必然

高校の旧友と東京で会った。
5年以上も前、大学時代に会ったきりだった。

薬指には光る婚約指輪を付けていて、結婚の話は何となく想像がついた。
大学の頃に出逢った人との婚約だろう。
そのことを尋ねると「もうこんな年なんだね私たち」と言い、笑った。

高校時代は最寄り駅が近かったものあり、よく一緒に下校していた。
自信がなく内気。周りの人とうまく人間関係を築けなかったあの頃の私に、「何やってんの笑」と真っ直ぐ笑って話しかけてくれた唯一の存在だった。
彼女の笑った顔があの頃からずっと好きだった。

今こうして社会に出た者同士で話としていると、お互い仕事に苦労していながらも、それなりの年相応のプライベートを過ごしていることがわかる。
学生時代には共有することのなかった、社会への考えやものの価値観を素直に伝えあうことができる。

一年前、家族、友人、職場、どの環境でも思うようにいかなかった。
一人になりたい時、カフェに本を読みに逃げ込んでいた。
もっと遠く、私のことを誰も知らない世界に行きたい。
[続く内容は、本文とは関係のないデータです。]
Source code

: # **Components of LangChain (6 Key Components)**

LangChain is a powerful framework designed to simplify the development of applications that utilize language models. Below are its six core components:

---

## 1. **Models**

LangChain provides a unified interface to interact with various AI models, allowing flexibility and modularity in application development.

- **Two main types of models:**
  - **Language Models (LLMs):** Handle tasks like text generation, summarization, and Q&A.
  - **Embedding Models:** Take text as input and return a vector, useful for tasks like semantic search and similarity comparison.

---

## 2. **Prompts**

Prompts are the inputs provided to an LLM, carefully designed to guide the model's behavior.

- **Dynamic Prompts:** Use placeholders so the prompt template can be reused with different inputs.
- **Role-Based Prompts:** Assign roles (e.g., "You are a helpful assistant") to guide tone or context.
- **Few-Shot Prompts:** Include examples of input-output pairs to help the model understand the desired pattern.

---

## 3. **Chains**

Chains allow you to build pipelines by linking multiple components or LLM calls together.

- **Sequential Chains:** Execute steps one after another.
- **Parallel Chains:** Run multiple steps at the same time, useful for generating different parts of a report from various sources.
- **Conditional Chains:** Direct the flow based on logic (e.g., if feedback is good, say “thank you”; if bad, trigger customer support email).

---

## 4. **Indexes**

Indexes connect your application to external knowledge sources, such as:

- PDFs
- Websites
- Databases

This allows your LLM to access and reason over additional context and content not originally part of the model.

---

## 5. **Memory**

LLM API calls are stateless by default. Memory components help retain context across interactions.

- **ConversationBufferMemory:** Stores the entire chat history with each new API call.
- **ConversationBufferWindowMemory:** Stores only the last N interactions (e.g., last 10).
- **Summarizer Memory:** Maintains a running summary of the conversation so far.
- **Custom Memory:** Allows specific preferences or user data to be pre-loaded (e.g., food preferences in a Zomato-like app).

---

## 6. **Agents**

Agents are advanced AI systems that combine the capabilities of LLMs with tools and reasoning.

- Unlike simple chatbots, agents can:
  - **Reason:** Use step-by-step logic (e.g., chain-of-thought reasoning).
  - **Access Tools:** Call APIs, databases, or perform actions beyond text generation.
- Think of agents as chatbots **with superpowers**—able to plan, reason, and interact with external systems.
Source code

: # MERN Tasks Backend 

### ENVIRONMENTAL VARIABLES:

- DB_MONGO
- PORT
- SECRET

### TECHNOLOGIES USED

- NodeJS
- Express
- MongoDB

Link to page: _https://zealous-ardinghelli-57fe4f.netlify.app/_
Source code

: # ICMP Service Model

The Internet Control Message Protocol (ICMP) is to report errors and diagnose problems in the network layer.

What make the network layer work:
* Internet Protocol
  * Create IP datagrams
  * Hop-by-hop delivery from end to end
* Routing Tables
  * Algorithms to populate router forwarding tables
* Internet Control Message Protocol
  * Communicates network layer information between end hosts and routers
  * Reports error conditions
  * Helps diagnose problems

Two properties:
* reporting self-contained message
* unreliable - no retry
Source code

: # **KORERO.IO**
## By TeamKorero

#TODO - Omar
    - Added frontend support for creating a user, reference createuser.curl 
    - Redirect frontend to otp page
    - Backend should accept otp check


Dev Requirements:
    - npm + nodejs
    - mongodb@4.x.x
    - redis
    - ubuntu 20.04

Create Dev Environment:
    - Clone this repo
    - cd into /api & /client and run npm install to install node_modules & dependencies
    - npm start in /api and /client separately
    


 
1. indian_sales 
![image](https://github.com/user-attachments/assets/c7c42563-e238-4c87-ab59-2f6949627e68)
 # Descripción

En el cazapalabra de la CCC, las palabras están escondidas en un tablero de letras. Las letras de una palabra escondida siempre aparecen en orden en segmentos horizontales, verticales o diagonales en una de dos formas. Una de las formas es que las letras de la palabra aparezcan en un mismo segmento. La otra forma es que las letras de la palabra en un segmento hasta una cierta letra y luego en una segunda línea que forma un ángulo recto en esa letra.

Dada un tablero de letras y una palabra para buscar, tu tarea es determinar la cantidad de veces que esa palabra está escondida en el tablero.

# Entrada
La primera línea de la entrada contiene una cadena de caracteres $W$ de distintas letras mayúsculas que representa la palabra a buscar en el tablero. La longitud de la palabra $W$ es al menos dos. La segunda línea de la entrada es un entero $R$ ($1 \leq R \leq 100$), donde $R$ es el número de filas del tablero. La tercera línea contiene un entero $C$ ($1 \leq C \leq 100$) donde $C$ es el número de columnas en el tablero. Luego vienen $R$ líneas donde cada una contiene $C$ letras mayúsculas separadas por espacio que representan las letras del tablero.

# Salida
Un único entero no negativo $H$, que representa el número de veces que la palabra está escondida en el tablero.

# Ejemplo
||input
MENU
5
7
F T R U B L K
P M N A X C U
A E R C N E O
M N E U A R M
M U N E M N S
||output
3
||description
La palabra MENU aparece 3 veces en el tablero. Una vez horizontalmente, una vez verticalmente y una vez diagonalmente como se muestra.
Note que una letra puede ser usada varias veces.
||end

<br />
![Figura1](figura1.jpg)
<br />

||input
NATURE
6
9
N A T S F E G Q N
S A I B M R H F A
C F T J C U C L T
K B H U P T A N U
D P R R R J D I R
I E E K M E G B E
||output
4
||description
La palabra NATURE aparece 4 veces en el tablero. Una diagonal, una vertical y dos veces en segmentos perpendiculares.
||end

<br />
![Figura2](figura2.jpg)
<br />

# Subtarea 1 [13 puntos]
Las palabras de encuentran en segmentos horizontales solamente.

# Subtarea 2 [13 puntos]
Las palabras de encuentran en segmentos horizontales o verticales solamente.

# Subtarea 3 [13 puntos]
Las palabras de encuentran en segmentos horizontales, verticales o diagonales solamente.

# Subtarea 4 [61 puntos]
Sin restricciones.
そう思っていた。

最近、友人は本を読むようになったそうだ。

「何か、何となく一人になりたい時間ってあるよね」

物心ついた頃から群れるのが好きではなかった。
そんな中、ほどほどの距離感で関わってくれた彼女の口からその言葉が出てきて、自分にしかないと思っていたその感情の真意を少し共有できた気がして、それがこの上なく嬉しくて、涙が出そうだった。

高校一年生の頃、帰り道が偶然同じだっただけの出逢いは、偶然なだけではなかったのかもしれない。そう思った。

好きな人が幸せになることは、とても幸せだ。
結婚おめでとう。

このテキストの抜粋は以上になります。